Она замотала головой съ усталымъ видомъ.
— Нѣтъ, и я готова. Поѣдемъ.
Черезъ нѣсколько минутъ они ѣхали верхомъ по песчаной дорогѣ, гдѣ часъ тому назадъ провала телѣжка. Лошади, соприкасаясь головами, лѣниво кивали на ходу и едва передвигали ноги, такъ что легко было бы пересчитать ихъ шаги. Звѣзды тихо мигали и Вальдо дремалъ, сидя на сѣдлѣ. Одна Эмма не дремала и широко раскрытыми глазами смотрѣла на дорогу, бѣлѣвшую при свѣтѣ звѣздъ. Наконецъ она проговорила:
— Желала-бы я знать, всѣ-ли люди въ семнадцать лѣтъ чувствуютъ себя такими старыми, престарыми, какъ я?

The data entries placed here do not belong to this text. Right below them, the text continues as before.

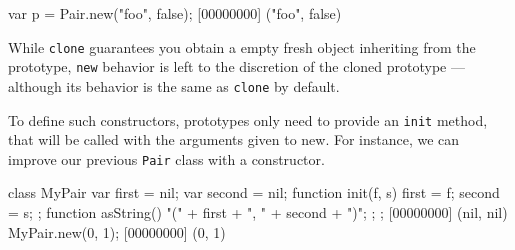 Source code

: \begin{urbiscript}
var p = Pair.new("foo", false);
[00000000] ("foo", false)
\end{urbiscript}

While \lstinline{clone} guarantees you obtain a empty fresh object
inheriting from the prototype, \lstinline{new} behavior is left to the
discretion of the cloned prototype --- although its behavior is the
same as \lstinline{clone} by default.

To define such constructors, prototypes only need to provide an
\lstinline{init} method, that will be called with the arguments given to
new. For instance, we can improve our previous \lstinline{Pair} class
with a constructor.

\begin{urbiscript}
class MyPair
{
  var first = nil;
  var second = nil;
  function init(f, s) { first = f;   second = s;  };
  function asString() { "(" + first + ", " + second + ")"; };
};
[00000000] (nil, nil)
MyPair.new(0, 1);
[00000000] (0, 1)
\end{urbiscript}


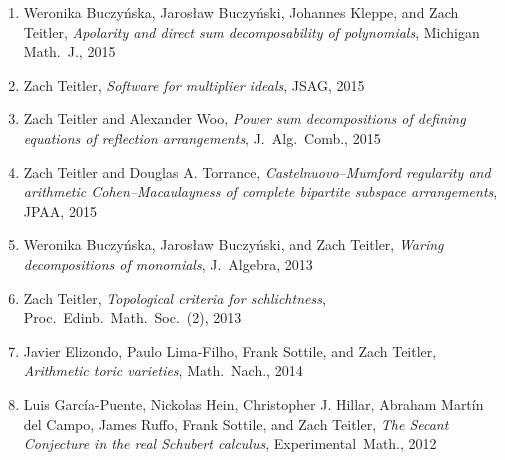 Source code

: \documentclass[12pt]{article}
\begin{document}
\begin{enumerate}[revarabic,labelwidth=*]
\item Weronika Buczy\'nska, Jaros{\l}aw Buczy\'nski, Johannes Kleppe, and Zach Teitler,
\emph{Apolarity and direct sum decomposability of polynomials},
Michigan Math.\ J.,
2015

\item Zach Teitler,
\emph{Software for multiplier ideals},
JSAG,
2015

\item Zach Teitler and Alexander Woo,
\emph{Power sum decompositions of defining equations of reflection arrangements},
J.~Alg.\ Comb.,
2015

\item Zach Teitler and Douglas A. Torrance,
\emph{Castelnuovo--Mumford regularity and arithmetic Cohen--Macaulayness of complete bipartite subspace arrangements},
JPAA,
2015

\item Weronika Buczy\'nska, Jaros{\l}aw Buczy\'nski, and Zach Teitler,
\emph{Waring decompositions of monomials},
J.\ Algebra,
2013

\item Zach Teitler,
\emph{Topological criteria for schlichtness},
Proc.\ Edinb.\ Math.\ Soc.\ (2),
2013

\item Javier Elizondo, Paulo Lima-Filho, Frank Sottile, and Zach Teitler,
\emph{Arithmetic toric varieties},
Math.\ Nach.,
2014

\item Luis Garc\'ia-Puente, Nickolas Hein, Christopher J. Hillar, Abraham Mart\'in del Campo, James Ruffo, Frank Sottile, and Zach Teitler,
\emph{The Secant Conjecture in the real Schubert calculus},
Experimental~Math.,
2012


\end{enumerate}
\end{document}
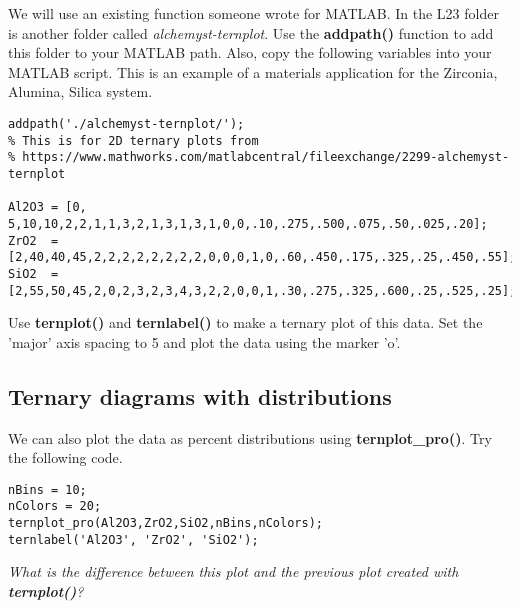 \documentclass[10pt,fleqn]{article}
\begin{document}
We will use an existing function someone wrote for MATLAB. In the L23 folder is another folder called \textit{alchemyst-ternplot}. Use the \textbf{addpath()} function to add this folder to your MATLAB path. Also, copy the following variables into your MATLAB script. This is an example of a materials application for the Zirconia, Alumina, Silica system.

\begin{lstlisting}
addpath('./alchemyst-ternplot/');
% This is for 2D ternary plots from 
% https://www.mathworks.com/matlabcentral/fileexchange/2299-alchemyst-ternplot

Al2O3 = [0, 5,10,10,2,2,1,1,3,2,1,3,1,3,1,0,0,.10,.275,.500,.075,.50,.025,.20];
ZrO2  = [2,40,40,45,2,2,2,2,2,2,2,2,0,0,0,1,0,.60,.450,.175,.325,.25,.450,.55];
SiO2  = [2,55,50,45,2,0,2,3,2,3,4,3,2,2,0,0,1,.30,.275,.325,.600,.25,.525,.25];
\end{lstlisting}

Use \textbf{ternplot()} and \textbf{ternlabel()} to make a ternary plot of this data. Set the 'major' axis spacing to 5 and plot the data using the marker 'o'.

\subsection*{Ternary diagrams with distributions}

We can also plot the data as percent distributions using \textbf{ternplot\_pro()}. Try the following code.

\begin{lstlisting}
nBins = 10;
nColors = 20;
ternplot_pro(Al2O3,ZrO2,SiO2,nBins,nColors);
ternlabel('Al2O3', 'ZrO2', 'SiO2');
\end{lstlisting}

\textit{What is the difference between this plot and the previous plot created with \textbf{ternplot()}?}
\end{document}
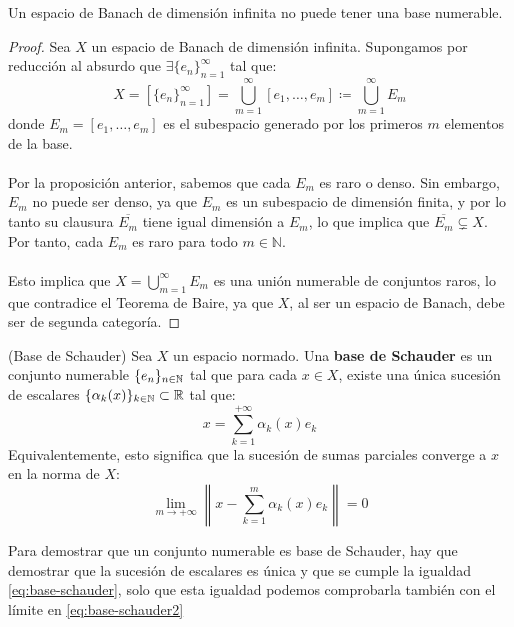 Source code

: \begin{coro}
    Un espacio de Banach de dimensión infinita no puede tener una base numerable.
\begin{proof}
    Sea $X$ un espacio de Banach de dimensión infinita. Supongamos por reducción al absurdo que $\exists \{e_n\}_{n=1}^{\infty}$ tal que:
    \begin{equation*}
        X = [\{e_n\}_{n=1}^{\infty}] = \bigcup_{m=1}^{\infty} [e_1, \dots, e_m] \coloneqq \bigcup_{m=1}^{\infty} E_m 
    \end{equation*}
    donde $E_m = [e_1, \dots, e_m]$ es el subespacio generado por los primeros $m$ elementos de la base.\\ \\
    \noindent
    Por la proposición anterior, sabemos que cada $E_m$ es raro o denso. Sin embargo, $E_m$ no puede ser denso, ya que $E_m$ es un subespacio de dimensión finita, y por lo tanto su clausura $\overline{E_m}$ tiene igual dimensión a $E_m$, lo que implica que $\overline{E_m} \subsetneq X$. Por tanto, cada $E_m$ es raro para todo $m \in \mathbb{N}$.\\ \\
    \noindent
    Esto implica que $X = \bigcup_{m=1}^{\infty} E_m$ es una unión numerable de conjuntos raros, lo que contradice el Teorema de Baire, ya que $X$, al ser un espacio de Banach, debe ser de segunda categoría.
\end{proof}
\end{coro}

\begin{definicion}(Base de Schauder)
    Sea $X$ un espacio normado. Una \textbf{base de Schauder} es un conjunto numerable $\{e_n\}_{n\in \mathbb{N}}$ tal que para cada $x \in X$, existe una única sucesión de escalares $\{\alpha_k(x)\}_{k\in \mathbb{N}} \subset \mathbb{R}$ tal que:
    \begin{equation}\label{eq:base-schauder}
        x = \sum_{k=1}^{+\infty} \alpha_k(x)e_k 
    \end{equation}
    Equivalentemente, esto significa que la sucesión de sumas parciales converge a $x$ en la norma de $X$:
    \begin{equation}\label{eq:base-schauder2}
        \lim_{m \to +\infty} \left\|x - \sum_{k=1}^{m} \alpha_k(x)e_k\right\| = 0 
    \end{equation}
\end{definicion}

\begin{observacion}
    Para demostrar que un conjunto numerable es base de Schauder, hay que demostrar que la sucesión de escalares es única y que se cumple la igualdad \ref{eq:base-schauder}, solo que esta igualdad podemos comprobarla también con el límite en \ref{eq:base-schauder2}
\end{observacion}

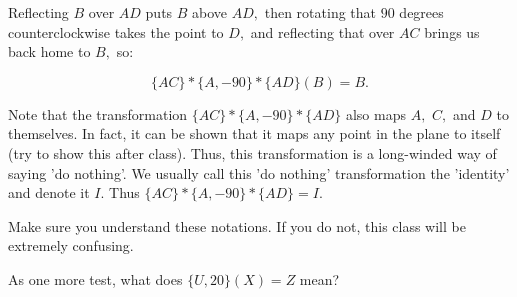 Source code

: 


Reflecting $B$ over $AD$ puts $B$ above $AD,$ then rotating that $90$ degrees counterclockwise takes the point to $D,$ and reflecting that over $AC$ brings us back home to $B,$ so:

$$\{AC\} * \{A,-90\} * \{AD\} (B) = B.$$

Note that the transformation $\{AC\} * \{A,-90\} * \{AD\}$ also maps $A,$ $C,$ and $D$ to themselves. In fact, it can be shown that it maps any point in the plane to itself (try to show this after class). Thus, this transformation is a long-winded way of saying 'do nothing'.  We usually call this 'do nothing' transformation the 'identity' and denote it $I.$  Thus $\{AC\} * \{A,-90\} * \{AD\} = I$.

Make sure you understand these notations.  If you do not, this class will be extremely confusing.

As one more test, what does $\{U, 20\} (X) = Z$ mean?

— Не старше-же вчерашняго, — молвилъ Вальдо соннымъ голосомъ, шевельнувъ поводьями.
Черезъ нѣкоторое время она опять заговорила.
— Хотѣла-бы я навсегда оставаться маленькой дѣвочкой. Тогда можно быть доброй, никому не завидуешь, готова всякому уступить все что угодно. А когда выростешь, есть вещи, которыя непремѣнно хочется взять себѣ и никому не уступать, ни крошечки.
— Да-а, — сказалъ Вальдо и совсѣмъ задремалъ.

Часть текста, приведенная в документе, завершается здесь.